AWS re:Invent 2025 - Beyond web browsers: HITL and tool integration for Nova Agents (AIM3334)
Source: Dev.to
Introduction
In this session, the Amazon AGI Lab introduces Nova Act, an AI agent for browser automation that achieves over 90 % reliability in production workflows. Nova Act is designed to interact with web interfaces in a human‑like manner, using reinforcement learning on web simulations and advanced element understanding. The platform includes human‑in‑the‑loop (HITL) capabilities, full AWS integration as a managed service, and a developer ecosystem comprising a playground, SDK, IDE extension, and CLI.

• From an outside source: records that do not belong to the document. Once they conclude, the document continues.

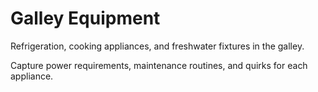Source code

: 
# Galley Equipment

Refrigeration, cooking appliances, and freshwater fixtures in the galley.

Capture power requirements, maintenance routines, and quirks for each appliance.
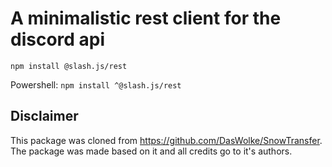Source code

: # A minimalistic rest client for the discord api

`npm install @slash.js/rest`

Powershell:
`npm install ^@slash.js/rest`

## Disclaimer
This package was cloned from https://github.com/DasWolke/SnowTransfer. The package was made based on it and all credits go to it's authors.
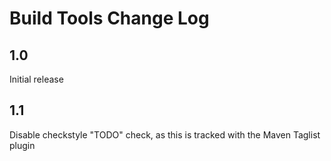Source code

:# Build Tools Change Log

## 1.0

Initial release

## 1.1

Disable checkstyle "TODO" check, as this is tracked with the Maven Taglist plugin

The Limitations of Legacy Browser Automation
Traditional browser automation solutions are code‑based and require developers to write extensive logic for each step of a workflow. Common challenges include:
- Long setup times – many implementations take months to become operational.

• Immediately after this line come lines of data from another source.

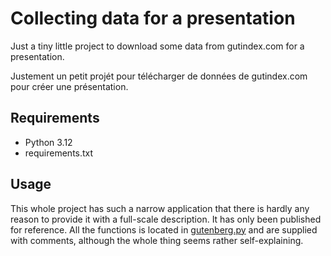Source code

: # Collecting data for a presentation
Just a tiny little project to download some data from gutindex.com for a presentation.

Justement un petit projét pour télécharger de données de gutindex.com 
pour créer une présentation.

## Requirements
* Python 3.12
* requirements.txt

## Usage
This whole project has such a narrow application that there is hardly any reason 
to provide it with a full-scale description. It has only been published for 
reference. All the functions is located in [gutenberg.py](gutenberg.py) and 
are supplied with comments, although the whole thing seems rather self-explaining.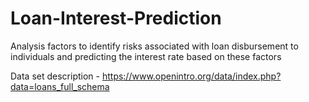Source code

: # Loan-Interest-Prediction

Analysis factors to identify risks associated with loan disbursement to individuals and predicting the interest rate based on these factors

Data set description - https://www.openintro.org/data/index.php?data=loans_full_schema
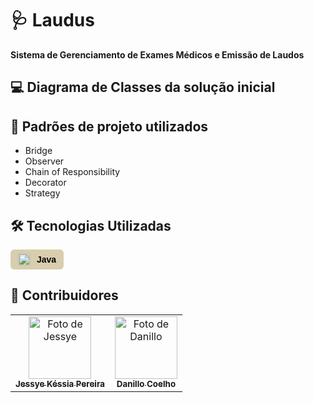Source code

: # 🩺 Laudus

**Sistema de Gerenciamento de Exames Médicos e Emissão de Laudos**

## 💻 Diagrama de Classes da solução inicial


## 👾 Padrões de projeto utilizados

- Bridge
- Observer
- Chain of Responsibility
- Decorator
- Strategy

## 🛠️ Tecnologias Utilizadas

<div style="display: inline-flex; align-items: center; background-color:rgb(216, 206, 173); color: black; padding: 6px 12px; border-radius: 6px; font-family: sans-serif; font-size: 14px; font-weight: bold;">
  <img src="https://cdn.jsdelivr.net/gh/devicons/devicon/icons/java/java-original.svg" alt="Java" style="width: 20px; height: 20px; margin-right: 10px;">
  Java
</div>

## 👥 Contribuidores
<table>
  <tr>
   <td align="center">
      <a href="https://github.com/jessyekessia" title="gitHub">
        <img src="https://avatars.githubusercontent.com/u/128109017?v=4" width="100px;" alt="Foto de Jessye"/><br>
        <sub>
          <b>Jessye Késsia Pereira</b>
        </sub>
      </a>
    </td>
    <td align="center">
      <a href="https://github.com/Nillocoelho" title="gitHub">
        <img src="https://avatars.githubusercontent.com/u/111874946?v=4" width="100px;" alt="Foto de Danillo"/><br>
        <sub>
          <b>Danillo Coelho</b>
        </sub>
      </a>
    </td>
      </a>
    </td>
  </tr>
</table>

- Fragility – small changes to a website often break the automation, leading to high maintenance overhead.
- Limited generalizability – workflows must be manually specified for each variation (e.g., different geographies, SKUs, or insurance companies), making scaling impractical.
These constraints contrast sharply with how humans use computers: we can quickly locate UI elements (e.g., a “Compose” button in an email client) based on visual cues and intuition built from millions of prior interactions.
Nova Act’s Human‑Like Interaction Model
Nova Act treats computer use like a human does:
- Perceive – capture a screenshot of the current page.
- Understand – interpret the UI elements in the context of the given task.
- Act – decide and execute the next action (click, type, select, etc.).
- Iterate – repeat the perception‑understanding‑action loop until the task is complete.
This approach yields:
- Robustness – minor UI changes no longer cause failures.
- Rapid onboarding – developers can describe tasks in natural language.
- Cross‑environment generalization – the same model works across diverse web applications.
Achieving High Reliability
Reliability is the primary focus of Nova Act. Two key strategies were employed:
Element Understanding
- Collected extensive training data on challenging UI components such as date pickers, dropdowns, filters, and dynamic loading behaviors.
- Evaluated models specifically on these elements to ensure end‑to‑end reliability.
Reinforcement Learning in Web Simulations
- Built hundreds of mock websites (“web gyms”) that replicate common UI patterns.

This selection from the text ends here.